The peculiar thing about the people lecturing me is that they only worry about market distortion when it is feeding someone else. They worry about it intensely at the airline counter. I say this because the only sustained inquiry the Nigerian state has ever launched into market distortion that I have seen happened in 2012, when the Senate convened hearings into why a first-class return ticket from Lagos to London cost roughly $10,800, while the same flight from Accra cost less than half that. I’ve never seen such an inquiry to worry about workers payroll. The thinking on that has been settled for a long time. That is the natural order. The funny thing is, as I turn right toward my economy seat, I tend to walk past these same people turning left with the money to pay double for their Business Class after telling me I am distorting the market by paying the few staff I have a wage they can live on.
Mr.
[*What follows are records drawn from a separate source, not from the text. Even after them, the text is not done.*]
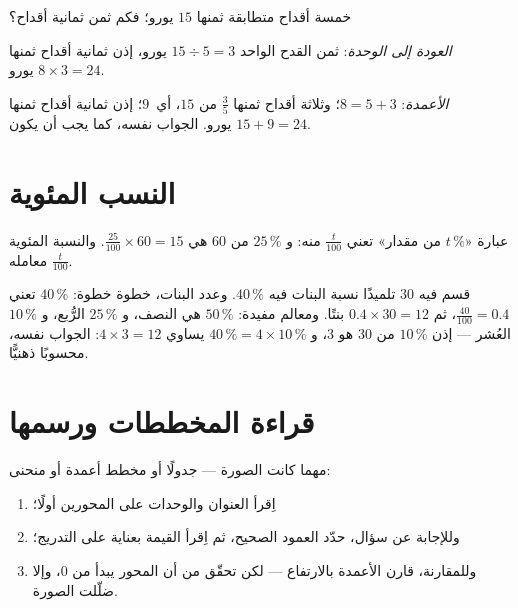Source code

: \begin{example}\label{ex:g6:propdata:methods}
خمسة أقداح متطابقة ثمنها $15$ يورو؛ فكم ثمن ثمانية أقداح؟

\emph{العودة إلى الوحدة}: ثمن القدح الواحد $15 \div 5 = 3$ يورو، إذن ثمانية
أقداح ثمنها $8 \times 3 = 24$ يورو.

\emph{الأعمدة}: $8 = 5 + 3$؛ وثلاثة أقداح ثمنها $\frac{3}{5}$ من $15$،
أي\ $9$؛ إذن ثمانية أقداح ثمنها $15 + 9 = 24$ يورو. الجواب نفسه، كما
يجب أن يكون.
\end{example}

\section{النسب المئوية}

\begin{definition}\label{def:g6:propdata:percent}
عبارة «$t\,\%$ من مقدار» تعني  $\frac{t}{100}$ منه:
و $25\,\%$ من $60$ هي $\frac{25}{100} \times 60 = 15$. والنسبة المئوية
 معامله $\frac{t}{100}$.
\end{definition}

\begin{example}\label{ex:g6:propdata:percent}
قسم فيه $30$ تلميذًا نسبة البنات فيه $40\,\%$. وعدد البنات، خطوة
خطوة: $40\,\%$ تعني $\frac{40}{100} = 0.4$، ثم
$0.4 \times 30 = 12$ بنتًا. ومعالم مفيدة:
$50\,\%$ هي النصف، و $25\,\%$ الرُّبع، و $10\,\%$ العُشر ---
إذن $10\,\%$ من $30$ هو $3$، و $40\,\% = 4 \times 10\,\%$ يساوي
$4 \times 3 = 12$: الجواب نفسه، محسوبًا ذهنيًّا.
\end{example}

\section{قراءة المخططات ورسمها}

\begin{method}\label{met:g6:propdata:read}
مهما كانت الصورة --- جدولًا أو مخطط أعمدة أو منحنى:
\begin{enumerate}
  \item اِقرأ العنوان والوحدات على المحورين أولًا؛
  \item وللإجابة عن سؤال، حدّد العمود الصحيح، ثم اِقرأ
        القيمة بعناية على التدريج؛
  \item وللمقارنة، قارن الأعمدة بالارتفاع --- لكن تحقّق من أن المحور
        يبدأ من $0$، وإلا ضلّلت الصورة.
\end{enumerate}
\end{method}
Eniolorunda is welcome to tell his workers they are competing with China, and to ignore the country that made him rich and the ecosystem that would one day be great if his industry was able to create globally competitive businesses instead of just nationally mediocre ones – something only possible if you pay your staff a living wage so they stay around long enough to fulfill a corporate vision beyond ‘payments’. If he is reflecting on his comments, I would invite him to consider, briefly, the country in which his staff are apparently so lazy and so distractible.
A passable one-bedroom apartment in desirable parts of Lagos start at N8 million per year and a decent one runs to N15-20 million. Electricity, where it exists, is paid for in diesel by the resident. The commute if you’re not lucky to live in a desirable area, can swallow three hours each way; there is no public transport worth the name. Schools, healthcare, water, security — all are private goods, paid out of the same paycheck. Nigeria taxes the salary; the worker funds the state. To live in Lagos as a salaried professional, in any neighbourhood where one might reasonably plug in a laptop after work, is to spend an obscene amount each year running one’s own miniature city-state. This is what Mr. Eniolorunda’s hires must afford on whatever Moniepoint pays. Should they be so privileged to work for him.
We do not, of course, know what Moniepoint pays. The company is private and the books are not public. What we do have are the books of every listed Nigerian company, which by law disclose what they spend on staff. Banks are the cleanest place to compare, because revenue, headcount, salary lines and pre-tax profit are reported in roughly the same way across markets. Here are six of them, side by side, on the same metric.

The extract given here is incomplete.